YOUR TASK: Could you restate, exactly and with nothing added, the lines from the start of the data through the line that holds "If a mounted", leaving the pictures out?

━━━━━ RECORDS TO USE

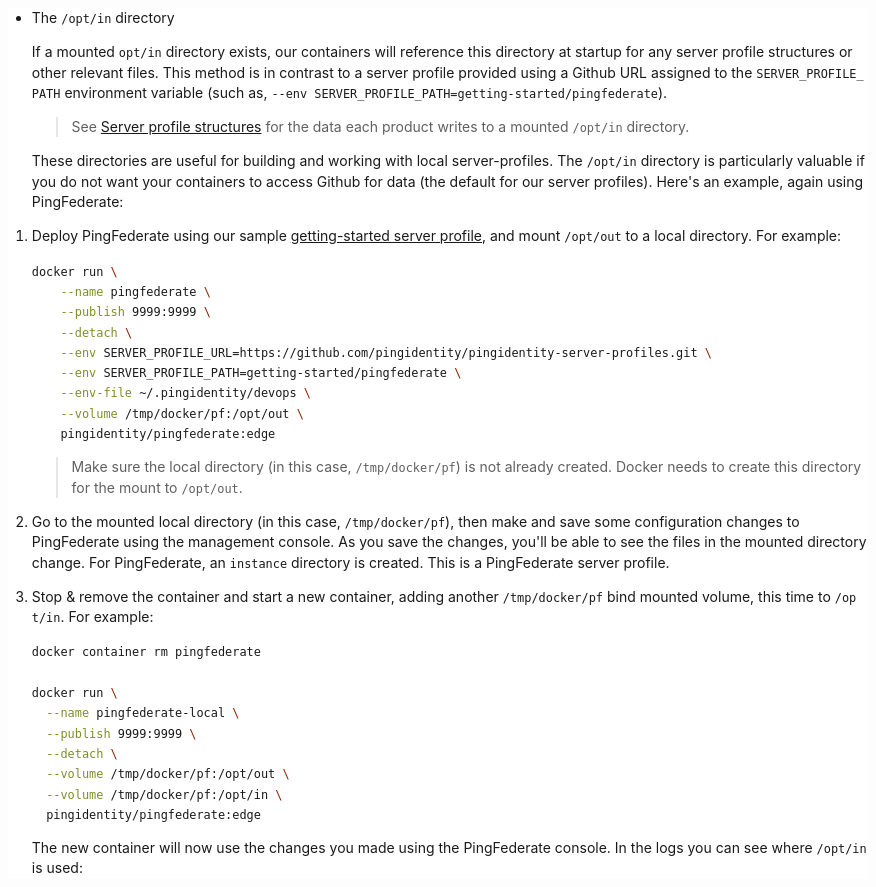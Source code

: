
   ```text
  ```

* The `/opt/in` directory

  If a mounted `opt/in` directory exists, our containers will reference this directory at startup for any server profile structures or other relevant files. This method is in contrast to a server profile provided using a Github URL assigned to the `SERVER_PROFILE_PATH` environment variable (such as, `--env SERVER_PROFILE_PATH=getting-started/pingfederate`).

  > See [Server profile structures](profileStructures.md) for the data each product writes to a mounted `/opt/in` directory.

  These directories are useful for building and working with local server-profiles. The `/opt/in` directory is particularly valuable if you do not want your containers to access Github for data (the default for our server profiles). Here's an example, again using PingFederate:

1. Deploy PingFederate using our sample [getting-started server profile](https://github.com/pingidentity/pingidentity-server-profiles/tree/master/getting-started/pingfederate), and mount `/opt/out` to a local directory. For example:
   
   ```bash
   docker run \
       --name pingfederate \
       --publish 9999:9999 \
       --detach \
       --env SERVER_PROFILE_URL=https://github.com/pingidentity/pingidentity-server-profiles.git \
       --env SERVER_PROFILE_PATH=getting-started/pingfederate \
       --env-file ~/.pingidentity/devops \
       --volume /tmp/docker/pf:/opt/out \
       pingidentity/pingfederate:edge
   ```

   > Make sure the local directory (in this case, `/tmp/docker/pf`) is not already created. Docker needs to create this directory for the mount to `/opt/out`.

2. Go to the mounted local directory (in this case, `/tmp/docker/pf`), then make and save some configuration changes to PingFederate using the management console. As you save the changes, you'll be able to see the files in the mounted directory change. For PingFederate, an `instance` directory is created. This is a PingFederate server profile.
   
3. Stop & remove the container and start a new container, adding another `/tmp/docker/pf` bind mounted volume, this time to `/opt/in`. For example:
   
   ```bash
   docker container rm pingfederate

   docker run \
     --name pingfederate-local \
     --publish 9999:9999 \
     --detach \
     --volume /tmp/docker/pf:/opt/out \
     --volume /tmp/docker/pf:/opt/in \
     pingidentity/pingfederate:edge
   ```

     The new container will now use the changes you made using the PingFederate console. In the logs you can see where `/opt/in` is used:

━━━━━━━━━━

SOLUTION TO THIS EXERCISE:
Source code

:
   ```text
  ```

* The `/opt/in` directory

  If a mounted `opt/in` directory exists, our containers will reference this directory at startup for any server profile structures or other relevant files. This method is in contrast to a server profile provided using a Github URL assigned to the `SERVER_PROFILE_PATH` environment variable (such as, `--env SERVER_PROFILE_PATH=getting-started/pingfederate`).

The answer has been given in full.